ROMPRE AVEC UNE CONCEPTION ÉTATIQUE DE LA JUSTICE

A l’occasion des Etats généraux de la justice annoncés par le président de la République, Dominique Rousseau, professeur à l’université Paris I Sorbonne, estime qu’il est temps de rompre avec une conception étatique de la justice pour évoluer vers une conception démocratique. Cela suppose la création d’un conseil supérieur non pas de la magistrature, mais de la justice.

Il propose de refonder la Justice par :

– la création d’une autorité constitutionnelle indépendante, le Conseil supérieur de la Justice – et non de la magistrature. Composé de magistrats élus par leurs pairs et de personnalités qualifiés nommées par le Parlement à la majorité qualifiée des 2/3,

– la suppression de la fonction contentieuse du Conseil d’Etat et son transfert à la Cour de cassation où serait créées deux chambres administratives sur le modèle des chambres civiles, criminelle ou sociale,

– la création d’un Procureur général de la République qui, désigné à la majorité qualifiée par le parlement, serait chargé de conduire la politique pénale dont le gouvernement fixerait les orientations générales, de veiller à l’exercice effectif de la direction et du contrôle de la police judiciaire,

– l’instauration d’une véritable Cour constitutionnelle, à l’instar des grandes démocraties européennes.

« Toute société, en effet, est divisée en trois espaces :

un espace civil, lieu des activités quotidiennes ; un espace public, lieu de la mise en commun des demandes issues de l’espace civil ; un espace politique, lieu du traitement de ces demandes par les pouvoirs publics. La Justice ne peut appartenir à aucun de ces espaces. En revanche, elle est une institution d’articulation des trois espaces  » écrit il.

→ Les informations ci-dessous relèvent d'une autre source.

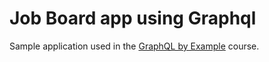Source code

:# Job Board app using Graphql

Sample application used in the [GraphQL by Example](https://www.udemy.com/course/graphql-by-example/?referralCode=7ACEB04674F000BAC061) course.
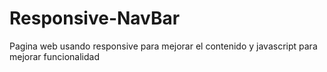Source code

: # Responsive-NavBar
Pagina web usando responsive para mejorar el contenido y javascript para mejorar funcionalidad
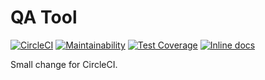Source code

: # QA Tool

[![CircleCI](https://circleci.com/gh/2YY/qatool.svg?style=svg)](https://circleci.com/gh/2YY/qatool)
[![Maintainability](https://api.codeclimate.com/v1/badges/118077aa2faa8b421d1b/maintainability)](https://codeclimate.com/github/2YY/qatool/maintainability)
[![Test Coverage](https://api.codeclimate.com/v1/badges/118077aa2faa8b421d1b/test_coverage)](https://codeclimate.com/github/2YY/qatool/test_coverage)
[![Inline docs](http://inch-ci.org/github/2YY/qatool.svg?branch=master)](http://inch-ci.org/github/2YY/qatool)

Small change for CircleCI.
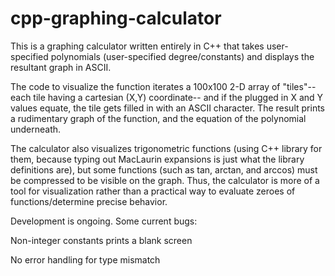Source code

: # cpp-graphing-calculator

This is a graphing calculator written entirely in C++ that takes user-specified polynomials (user-specified degree/constants) and displays the resultant graph in ASCII.

The code to visualize the function iterates a 100x100 2-D array of "tiles"-- each tile having a cartesian (X,Y) coordinate-- and if the plugged in X and Y values equate, the tile gets filled in with an ASCII character. The result prints a rudimentary graph of the function, and the equation of the polynomial underneath.

The calculator also visualizes trigonometric functions (using C++ library for them, because typing out MacLaurin expansions is just what the library definitions are), but some functions (such as tan, arctan, and arccos) must be compressed to be visible on the graph. Thus, the calculator is more of a tool for visualization rather than a practical way to evaluate zeroes of functions/determine precise behavior.

Development is ongoing. Some current bugs:

Non-integer constants prints a blank screen

No error handling for type mismatch


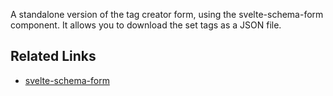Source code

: A standalone version of the tag creator form, using the svelte-schema-form
component. It allows you to download the set tags as a JSON file.

## Related Links

- [svelte-schema-form](https://github.com/webgme/svelte-jsonschema-form)
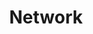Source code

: ---
layout: tag-list
type: tag
title: Network
slug: network
category: computer-science
sidebar: true
order: 1
description: >
   CS Study / Network
---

VOIR NOS PUBLICATIONS FAISANT RÉFÉRENCE À DOMINIQUE ROUSSEAU:

RELIRE UN CLASSIQUE : « RADICALISER LA DÉMOCRATIE… » LA DÉMOCRATIE CONTINUE DE DOMINIQUE ROUSSEAU.https://metahodos.fr/2021/06/04/relire-dominique-rousseau-il-faut-radicaliser-la-democratie-la-democratie-continue/

UNE CONSTITUTION, ÇA EMPÊCHE, DIRAIT ALBERT CAMUS. https://metahodos.fr/2021/05/25/une-constitution-ca-empeche-dirait-albert-camus/

«IL Y A LONGTEMPS QUE L’ON EST DANS LA VII, VIII et IXe RÉPUBLIQUE». https://metahodos.fr/2021/04/04/il-y-a-longtemps-que-lon-est-dans-la-vii-viii-et-ixe-republique/

POUR UNE ASSEMBLÉE DE CITOYENS. CEUX DES « RONDS-POINTS » ? DOMINIQUE ROUSSEAU. https://metahodos.fr/2021/04/02/une-assemblee-de-ceux-qui-sont-sur-les-ronds-points/

POUR UNE DÉMOCRATIE CONTINUE. https://metahodos.fr/2021/03/27/pour-une-democratie-continue/

POUR UNE ASSEMBLÉE DE CITOYENS. CEUX DES « RONDS-POINTS » ? DOMINIQUE ROUSSEAU.https://metahodos.fr/2021/04/02/une-assemblee-de-ceux-qui-sont-sur-les-ronds-points/


ARTICLE

« Le moment est venu de refonder la justice ! »

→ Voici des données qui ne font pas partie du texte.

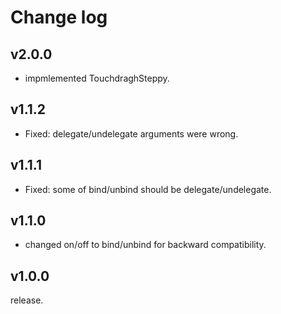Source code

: # Change log

## v2.0.0

* impmlemented TouchdraghSteppy.

## v1.1.2

* Fixed: delegate/undelegate arguments were wrong.

## v1.1.1

* Fixed: some of bind/unbind should be delegate/undelegate.

## v1.1.0

* changed on/off to bind/unbind for backward compatibility.

## v1.0.0

release.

Dominique Rousseau Le 10 juin 2021 Actu juridique

Il ne fait pas bon être magistrat aujourd’hui ! Il est reproché au Procureur général près la Cour de cassation d’ouvrir une enquête judiciaire contre le Ministre de la Justice pour « prise illégale d’intérêts », au Conseil d’Etat de valider sans sourciller les atteintes aux libertés et au Conseil constitutionnel de faciliter les discours de haine sur les réseaux sociaux.  Pire, ceux qui, par leur fonction, devraient expliquer la difficulté de juger contribuent à discréditer l’institution judiciaire.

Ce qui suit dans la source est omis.